Пельмени ладили артельно, управились скоро, на первое варево накинулись жадно. Степанида деревянное своедельное блюдо поставила ближе к Егору, но он отсовывал его ближе к детям. Когда они все до отвала наелись пельменей и улеглись, Егор никак не мог уснуть. Слушал, как сопят ребятишки, как шуршат за печкой голодные тараканы, и все думал: «Может, и без этого как- нибудь перебились бы?»

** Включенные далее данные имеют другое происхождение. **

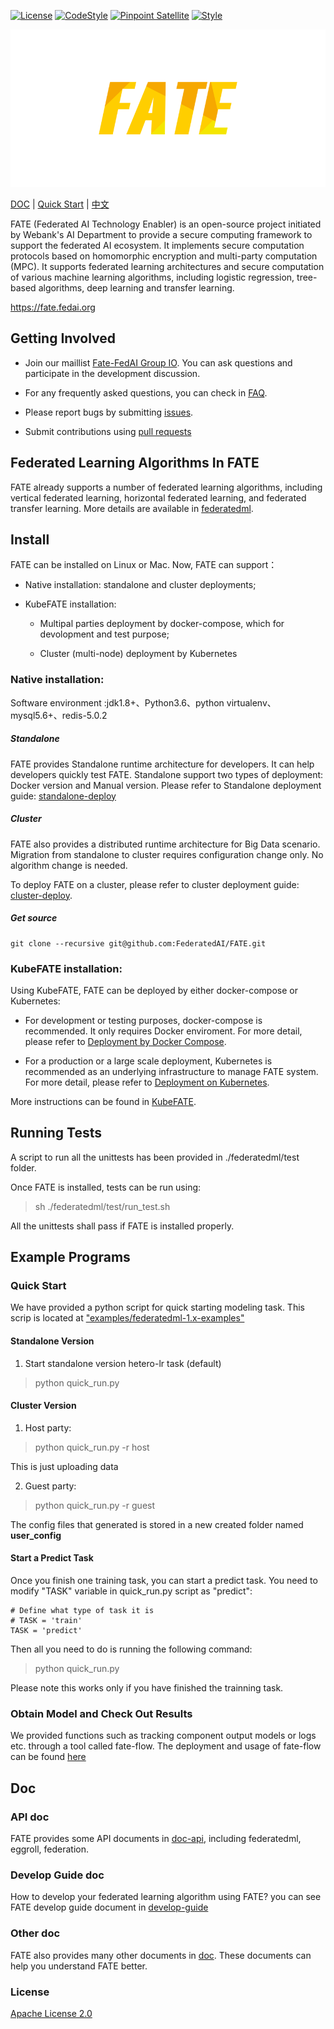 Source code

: [![License](https://img.shields.io/badge/License-Apache%202.0-blue.svg)](https://opensource.org/licenses/Apache-2.0) [![CodeStyle](https://img.shields.io/badge/Check%20Style-Google-brightgreen)](https://checkstyle.sourceforge.io/google_style.html) [![Pinpoint Satellite](https://img.shields.io/endpoint?url=https%3A%2F%2Fscan.sbrella.com%2Fadmin%2Fapi%2Fv1%2Fpinpoint%2Fshield%2FFederatedAI%2FFATE)](https://github.com/mmyjona/FATE-Serving/pulls) [![Style](https://img.shields.io/badge/Check%20Style-Black-black)](https://checkstyle.sourceforge.io/google_style.html) 

<div align="center">
  <img src="./doc/images/FATE_logo.png">
</div>

[DOC](./doc) | [Quick Start](./examples/federatedml-1.x-examples) | [中文](./README_CN.md)

FATE (Federated AI Technology Enabler) is an open-source project initiated by Webank's AI Department to provide a secure computing framework to support the federated AI ecosystem. It implements secure computation protocols based on homomorphic encryption and multi-party computation (MPC). It supports federated learning architectures and secure computation of various machine learning algorithms, including logistic regression, tree-based algorithms, deep learning and transfer learning.

<https://fate.fedai.org>

## Getting Involved

*  Join our maillist [Fate-FedAI Group IO](https://groups.io/g/Fate-FedAI). You can ask questions and participate in the development discussion.

*  For any frequently asked questions, you can check in [FAQ](https://github.com/FederatedAI/FATE/wiki).

*  Please report bugs by submitting [issues](https://github.com/FederatedAI/FATE/issues). 

*  Submit contributions using [pull requests](https://github.com/FederatedAI/FATE/pulls)


## Federated Learning Algorithms In FATE
FATE already supports a number of federated learning algorithms, including vertical federated learning, horizontal federated learning, and federated transfer learning. More details are available in [federatedml](./federatedml).


## Install

FATE can be installed on Linux or Mac. Now, FATE can support：

* Native installation: standalone and cluster deployments;

* KubeFATE installation:

	- Multipal parties deployment by docker-compose, which for devolopment and test purpose;

	- Cluster (multi-node) deployment by Kubernetes

### Native installation: 
Software environment :jdk1.8+、Python3.6、python virtualenv、mysql5.6+、redis-5.0.2

##### Standalone
FATE provides Standalone runtime architecture for developers. It can help developers quickly test FATE. Standalone support two types of deployment: Docker version and Manual version. Please refer to Standalone deployment guide: [standalone-deploy](./standalone-deploy/)

##### Cluster
FATE also provides a distributed runtime architecture for Big Data scenario. Migration from standalone to cluster requires configuration change only. No algorithm change is needed. 

To deploy FATE on a cluster, please refer to cluster deployment guide: [cluster-deploy](./cluster-deploy).

##### Get source
```shell
git clone --recursive git@github.com:FederatedAI/FATE.git
```

### KubeFATE installation:
Using KubeFATE, FATE can be deployed by either docker-compose or Kubernetes:

* For development or testing purposes, docker-compose is recommended. It only requires Docker enviroment. For more detail, please refer to [Deployment by Docker Compose](https://github.com/FederatedAI/KubeFATE/tree/master/docker-deploy).

* For a production or a large scale deployment, Kubernetes is recommended as an underlying infrastructure to manage FATE system. For more detail, please refer to [Deployment on Kubernetes](https://github.com/FederatedAI/KubeFATE/blob/master/k8s-deploy).

More instructions can be found in [KubeFATE](https://github.com/FederatedAI/KubeFATE).

## Running Tests

A script to run all the unittests has been provided in ./federatedml/test folder. 

Once FATE is installed, tests can be run using:

> sh ./federatedml/test/run_test.sh

All the unittests shall pass if FATE is installed properly. 

## Example Programs

### Quick Start

We have provided a python script for quick starting modeling task. This scrip is located at ["examples/federatedml-1.x-examples"](./examples/federatedml-1.x-examples)

#### Standalone Version
1. Start standalone version hetero-lr task (default)
> python quick_run.py


#### Cluster Version

1. Host party:
> python quick_run.py -r host

This is just uploading data

2. Guest party:
> python quick_run.py -r guest

The config files that generated is stored in a new created folder named **user_config**

#### Start a Predict Task
Once you finish one training task, you can start a predict task. You need to modify "TASK" variable in quick_run.py script as "predict":
```
# Define what type of task it is
# TASK = 'train'
TASK = 'predict'
```
Then all you need to do is running the following command:
> python quick_run.py

Please note this works only if you have finished the trainning task.

###  Obtain Model and Check Out Results
We provided functions such as tracking component output models or logs etc. through a tool called fate-flow. The deployment and usage of fate-flow can be found [here](./fate_flow/README.md)


## Doc
### API doc
FATE provides some API documents in [doc-api](./doc/api/), including federatedml, eggroll, federation.
### Develop Guide doc
How to develop your federated learning algorithm using FATE? you can see FATE develop guide document in [develop-guide](./doc/develop_guide.md)
### Other doc
FATE also provides many other documents in [doc](./doc/). These documents can help you understand FATE better.
### License
[Apache License 2.0](LICENSE)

Муки им до нови все равно не хватило, но лето есть лето — с голоду не помрешь, хоть и сыт не, будешь. Пиканы, пучки, саранки, ягоды, крапива — все годилось в пищу. А там и картошку подкапывать начали. К покосу Степанида припрятала фунт сала и фунтов семь муки. Но Егор взял с собой только половину. Хлеб, лук и сало завернул в тряпицу, положил в туесок, а туесок вместе с отбойным молотком, оселком и наковальней сунул в холщовый мешочек. Наковаленку для отбоя косы Егор сам сделал, наклон у нее такой, что на литовке ни один пупырышек не выскочит, если даже и оплошаешь отбойным молотком. А у самого молотка жало скошено как раз под руку Егора.
Было рано, солнце еще не вставало, и Егор рассчитывал по холодку дойти до Марьиной пустоши, где у него был покос.
Почти вся жизнь Егора прошла в темной прокопченной кузне, у раскаленного горна. В поле ему редко удавалось выйти, а в лес и того реже, разве что по дрова. Зато на все время покоса он уходил к Марьиной пустоши, строил там балаган и жил недели полторы, а то и все две, в зависимости от погоды. И это было для него самое счастливое время года. Труд косаря не менее тяжек, чем работа кузнеца, и Егор не давал себе спуску: за день накашивал до полутора, а в хороший год и до двух возов, работал от темна до темна, отдыхая только в самый солнцепек. Жизнь в лесу доставляла Егору неизъяснимое наслаждение, он отвыкал от кузни, от ребячьего крика, от вечной ругани Степаниды, избавлялся от постоянного ощущения крайней неустроенности жизни. Его радовало все, что его здесь окружало: и лес, и небо, и пение птиц по утрам, и запах свежего сена, и синее мерцание звезд над головой.
Благодать‑то кругом какая! Тихо перебирает ветер листочки на березках, стрекочут в траве кобылки, вон там высунул из нее красную головку подосиновик. Место тут грибное: и белый груздь водится, и обабки, и опёныши. В молодом соснячке маслята притаились; обдерешься весь, пока их достанешь. Но осенью они выбегут на опушку погреться на солнышке, вот тогда и бери их… А травы‑то, травы какие духмяные! Правда, до- прежь всю неделю лил дождь с грозой и ветром, на пустоши вся трава лёглая, вихрями завита так, что не знаешь, с какой стороны и подступиться, Зато в лесу легче косить. Березки тут растут не трудно, трава между ними мягкая и сочная, литовка как по воде пойдет. По лиственникам костяники много, даже косить жалко. «Костяника и корове впрок будет, может, она ей и предназначена природой — как угадаешь, что кому? Вон нарост на березе твердый, «карга» называется, и тот к делу приспособили: из него раньше посуду ладили — чашки, плошки, кружки. А из березовой мочки старухи лекарства приготовляли. Вот оно как в природе все ладно подгадано!»